1. Eat protein with each meal. We need protein! Protein is made up of amino acids that are the building blocks for muscle. Women want to aim for 1 palm size portion (20-30 grams) and males 2 palm size portions (40-60 grams) with each meal.
2. Eat 1-2 servings of non-starchy vegetables with each meal. Non-starchy vegetables are high in fiber and packed with phytonutrients. Eat them raw or only lightly steamed to get the most nutrient value out of them.
3. Eat starchy carbohydrates after your strength training sessions. If weight loss is a goal of yours have your starchy carbohydrates (yams, sweet potatoes, potatoes, etc.) in the meal that follows your training session. If optimized performance is your goal, you may want to add in starchy carbs at each meal. Play around with it a bit to see what your body reacts best to. A starting point for women would be approximately ½ - ¾ cup and for men 1-1 ½ cups. You will likely need to adjust based on how you are looking, feeling, and performing so I’d suggest keeping a journal. You don’t hear this a lot but when it comes to carbohydrates LESS IS NOT ALWAYS BETTER!

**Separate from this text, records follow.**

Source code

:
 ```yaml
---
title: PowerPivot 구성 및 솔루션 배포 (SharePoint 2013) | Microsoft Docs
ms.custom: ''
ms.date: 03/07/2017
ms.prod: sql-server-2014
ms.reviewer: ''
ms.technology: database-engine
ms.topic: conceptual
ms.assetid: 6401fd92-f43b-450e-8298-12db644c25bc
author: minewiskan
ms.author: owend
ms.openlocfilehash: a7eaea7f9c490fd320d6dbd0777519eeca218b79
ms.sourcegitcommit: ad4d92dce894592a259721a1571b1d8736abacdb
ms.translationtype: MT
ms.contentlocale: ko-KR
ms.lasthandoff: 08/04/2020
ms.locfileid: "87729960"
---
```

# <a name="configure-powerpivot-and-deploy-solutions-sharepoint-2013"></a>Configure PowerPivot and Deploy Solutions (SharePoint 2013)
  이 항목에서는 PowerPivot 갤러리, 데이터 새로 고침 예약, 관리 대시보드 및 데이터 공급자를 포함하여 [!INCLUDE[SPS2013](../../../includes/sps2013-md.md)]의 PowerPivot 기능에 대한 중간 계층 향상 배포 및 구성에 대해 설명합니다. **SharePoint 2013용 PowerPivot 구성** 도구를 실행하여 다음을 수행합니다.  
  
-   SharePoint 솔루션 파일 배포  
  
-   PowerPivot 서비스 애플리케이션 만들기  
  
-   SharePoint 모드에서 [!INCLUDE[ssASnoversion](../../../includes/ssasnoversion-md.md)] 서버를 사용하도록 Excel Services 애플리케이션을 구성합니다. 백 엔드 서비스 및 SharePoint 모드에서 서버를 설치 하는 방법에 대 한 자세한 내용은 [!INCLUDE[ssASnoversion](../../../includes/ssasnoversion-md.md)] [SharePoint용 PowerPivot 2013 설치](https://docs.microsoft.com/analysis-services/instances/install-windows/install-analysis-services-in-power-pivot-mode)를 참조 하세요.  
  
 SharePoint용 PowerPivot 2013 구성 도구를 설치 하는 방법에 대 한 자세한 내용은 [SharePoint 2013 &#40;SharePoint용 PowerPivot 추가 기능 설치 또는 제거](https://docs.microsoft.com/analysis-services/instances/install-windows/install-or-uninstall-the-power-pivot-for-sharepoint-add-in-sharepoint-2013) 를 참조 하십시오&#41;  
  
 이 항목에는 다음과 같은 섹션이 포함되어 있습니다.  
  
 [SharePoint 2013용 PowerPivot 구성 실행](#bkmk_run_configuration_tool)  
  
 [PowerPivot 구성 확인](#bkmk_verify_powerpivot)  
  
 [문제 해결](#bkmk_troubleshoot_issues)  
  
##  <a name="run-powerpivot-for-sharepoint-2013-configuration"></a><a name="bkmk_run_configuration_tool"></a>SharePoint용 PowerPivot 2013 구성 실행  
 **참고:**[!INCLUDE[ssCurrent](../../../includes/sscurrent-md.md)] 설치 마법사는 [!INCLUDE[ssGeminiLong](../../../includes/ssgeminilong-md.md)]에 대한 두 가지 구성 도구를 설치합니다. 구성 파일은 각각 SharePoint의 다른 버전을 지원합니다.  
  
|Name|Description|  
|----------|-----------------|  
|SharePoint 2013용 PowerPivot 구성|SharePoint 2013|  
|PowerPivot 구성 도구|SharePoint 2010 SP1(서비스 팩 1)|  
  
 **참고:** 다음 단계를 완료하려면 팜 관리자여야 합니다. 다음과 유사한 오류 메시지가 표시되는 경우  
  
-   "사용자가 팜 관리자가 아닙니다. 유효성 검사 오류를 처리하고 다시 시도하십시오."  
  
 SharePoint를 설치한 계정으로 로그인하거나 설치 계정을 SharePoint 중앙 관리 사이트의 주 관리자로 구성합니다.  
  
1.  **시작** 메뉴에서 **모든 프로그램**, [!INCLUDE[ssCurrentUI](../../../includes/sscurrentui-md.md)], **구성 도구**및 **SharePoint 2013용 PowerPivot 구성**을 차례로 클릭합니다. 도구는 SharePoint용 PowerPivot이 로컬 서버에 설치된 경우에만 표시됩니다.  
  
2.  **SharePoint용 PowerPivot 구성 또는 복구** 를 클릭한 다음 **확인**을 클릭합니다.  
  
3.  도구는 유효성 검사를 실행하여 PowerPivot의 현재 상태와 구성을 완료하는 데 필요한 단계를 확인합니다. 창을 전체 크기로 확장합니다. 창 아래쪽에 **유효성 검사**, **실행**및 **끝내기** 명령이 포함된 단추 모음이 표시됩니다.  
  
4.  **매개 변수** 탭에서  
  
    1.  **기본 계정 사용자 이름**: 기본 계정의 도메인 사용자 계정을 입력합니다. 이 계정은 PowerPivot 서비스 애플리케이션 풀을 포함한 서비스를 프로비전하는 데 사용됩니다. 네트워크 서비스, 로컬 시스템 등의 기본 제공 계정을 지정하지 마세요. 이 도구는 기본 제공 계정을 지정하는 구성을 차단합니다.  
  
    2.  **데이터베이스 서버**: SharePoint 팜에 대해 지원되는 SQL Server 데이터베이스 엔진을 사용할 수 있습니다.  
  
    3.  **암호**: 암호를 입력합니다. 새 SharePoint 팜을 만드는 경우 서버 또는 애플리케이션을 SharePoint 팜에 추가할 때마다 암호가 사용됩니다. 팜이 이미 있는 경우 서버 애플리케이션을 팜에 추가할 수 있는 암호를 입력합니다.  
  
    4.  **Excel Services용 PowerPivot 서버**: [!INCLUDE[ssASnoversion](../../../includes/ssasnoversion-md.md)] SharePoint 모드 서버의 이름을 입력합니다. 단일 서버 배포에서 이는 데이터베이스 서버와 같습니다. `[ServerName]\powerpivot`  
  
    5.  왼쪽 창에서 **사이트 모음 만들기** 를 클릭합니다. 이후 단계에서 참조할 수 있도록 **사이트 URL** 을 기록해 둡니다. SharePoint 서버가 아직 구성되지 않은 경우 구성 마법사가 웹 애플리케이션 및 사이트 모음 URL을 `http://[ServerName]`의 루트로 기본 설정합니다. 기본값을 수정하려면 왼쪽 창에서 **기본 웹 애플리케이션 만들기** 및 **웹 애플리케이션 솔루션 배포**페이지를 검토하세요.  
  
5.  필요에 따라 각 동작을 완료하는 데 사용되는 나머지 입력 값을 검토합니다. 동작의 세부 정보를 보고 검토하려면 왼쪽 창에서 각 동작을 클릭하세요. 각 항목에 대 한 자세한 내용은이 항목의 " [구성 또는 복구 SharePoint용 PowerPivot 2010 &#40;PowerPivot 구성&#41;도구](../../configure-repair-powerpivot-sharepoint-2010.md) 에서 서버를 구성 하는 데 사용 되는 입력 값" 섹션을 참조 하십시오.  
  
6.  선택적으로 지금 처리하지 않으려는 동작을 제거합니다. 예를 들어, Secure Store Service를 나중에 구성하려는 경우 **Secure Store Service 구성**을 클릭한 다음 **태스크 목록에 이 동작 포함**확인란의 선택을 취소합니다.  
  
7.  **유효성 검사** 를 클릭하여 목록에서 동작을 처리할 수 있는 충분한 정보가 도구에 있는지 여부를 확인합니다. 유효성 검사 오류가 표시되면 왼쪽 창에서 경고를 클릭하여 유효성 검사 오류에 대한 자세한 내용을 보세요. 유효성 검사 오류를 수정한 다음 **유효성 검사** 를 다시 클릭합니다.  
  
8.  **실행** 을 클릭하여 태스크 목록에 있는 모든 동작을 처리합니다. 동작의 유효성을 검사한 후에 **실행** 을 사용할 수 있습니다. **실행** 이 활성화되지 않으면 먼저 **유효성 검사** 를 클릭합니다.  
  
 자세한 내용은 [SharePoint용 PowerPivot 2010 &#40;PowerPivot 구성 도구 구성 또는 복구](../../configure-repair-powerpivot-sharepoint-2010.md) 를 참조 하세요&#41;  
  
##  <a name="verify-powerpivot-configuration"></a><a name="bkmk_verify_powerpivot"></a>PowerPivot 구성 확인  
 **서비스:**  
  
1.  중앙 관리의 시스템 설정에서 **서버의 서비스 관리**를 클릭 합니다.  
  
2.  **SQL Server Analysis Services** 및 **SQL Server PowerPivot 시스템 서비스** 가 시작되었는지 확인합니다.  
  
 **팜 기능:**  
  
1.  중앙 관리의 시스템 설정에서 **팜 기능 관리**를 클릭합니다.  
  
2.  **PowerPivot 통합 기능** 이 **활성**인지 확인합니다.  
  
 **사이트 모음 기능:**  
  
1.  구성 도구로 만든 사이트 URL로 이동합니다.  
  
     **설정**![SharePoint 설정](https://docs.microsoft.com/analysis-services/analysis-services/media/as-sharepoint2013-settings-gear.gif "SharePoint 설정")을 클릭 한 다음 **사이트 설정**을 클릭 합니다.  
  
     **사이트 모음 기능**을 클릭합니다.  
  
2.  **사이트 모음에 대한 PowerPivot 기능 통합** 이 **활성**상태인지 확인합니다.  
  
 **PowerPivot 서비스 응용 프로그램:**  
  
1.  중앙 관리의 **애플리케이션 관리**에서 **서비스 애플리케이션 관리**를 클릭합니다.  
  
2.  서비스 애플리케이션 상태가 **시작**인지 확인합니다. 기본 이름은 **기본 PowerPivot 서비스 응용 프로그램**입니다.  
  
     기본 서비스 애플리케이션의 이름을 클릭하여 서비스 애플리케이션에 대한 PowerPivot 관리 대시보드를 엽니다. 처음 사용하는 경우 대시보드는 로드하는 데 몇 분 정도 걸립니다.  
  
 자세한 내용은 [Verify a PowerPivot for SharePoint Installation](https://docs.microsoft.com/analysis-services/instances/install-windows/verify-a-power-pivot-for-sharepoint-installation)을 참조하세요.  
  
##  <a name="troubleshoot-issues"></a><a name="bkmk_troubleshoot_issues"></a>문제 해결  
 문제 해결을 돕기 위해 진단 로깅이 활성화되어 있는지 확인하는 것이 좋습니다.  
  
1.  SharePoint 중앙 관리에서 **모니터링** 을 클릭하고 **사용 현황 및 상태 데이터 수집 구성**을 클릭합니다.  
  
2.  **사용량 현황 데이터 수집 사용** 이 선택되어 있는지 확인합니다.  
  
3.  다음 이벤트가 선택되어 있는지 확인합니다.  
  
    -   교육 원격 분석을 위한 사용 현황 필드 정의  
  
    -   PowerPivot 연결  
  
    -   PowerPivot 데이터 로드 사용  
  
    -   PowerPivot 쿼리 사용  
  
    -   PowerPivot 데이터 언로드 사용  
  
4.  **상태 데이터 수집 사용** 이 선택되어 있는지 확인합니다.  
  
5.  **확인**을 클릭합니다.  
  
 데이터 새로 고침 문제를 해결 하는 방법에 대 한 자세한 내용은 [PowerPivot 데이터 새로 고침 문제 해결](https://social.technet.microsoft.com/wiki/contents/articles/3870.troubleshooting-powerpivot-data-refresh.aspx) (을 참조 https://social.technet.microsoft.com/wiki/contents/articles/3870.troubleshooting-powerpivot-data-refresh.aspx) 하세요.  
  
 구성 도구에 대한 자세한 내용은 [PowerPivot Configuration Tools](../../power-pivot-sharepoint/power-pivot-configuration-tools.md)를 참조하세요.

4. Invest in a nutrient dense shake. Shakes have come a long way over the years and they can be a great post workout meal if you don’t have time to make a whole food meal. Because it’s liquid your body is able to absorb it more easily since it doesn’t need to break it down as much. Shakes can also be a great breakfast idea if you don’t like eating solid food first thing in the morning or if you’re having one of those days where you don’t have time to sit down to lunch and need to take it with you on the road. Not just any shake though. Make sure your shake has all the nutrients you need with no artificial flavours or colours. Even though shakes have come a long way there are still some really junky ones out there. Price is a good clue. If it’s cheap it’s because the quality of the nutrients is low which is why the manufacturers can afford to sell it so cheap. Don’t cheap out when it comes to nourishing your body because in the end it’s not worth it.
Eat Well, Train Well, Live Well
Being fit and healthy isn’t complicated but it does require balance. You need to eat right, exercise regularly, get enough sleep, manage stress and have the support of friends and family. It takes a bit of effort but isn’t it worth it to have a body that moves with ease and energy to keep up with life?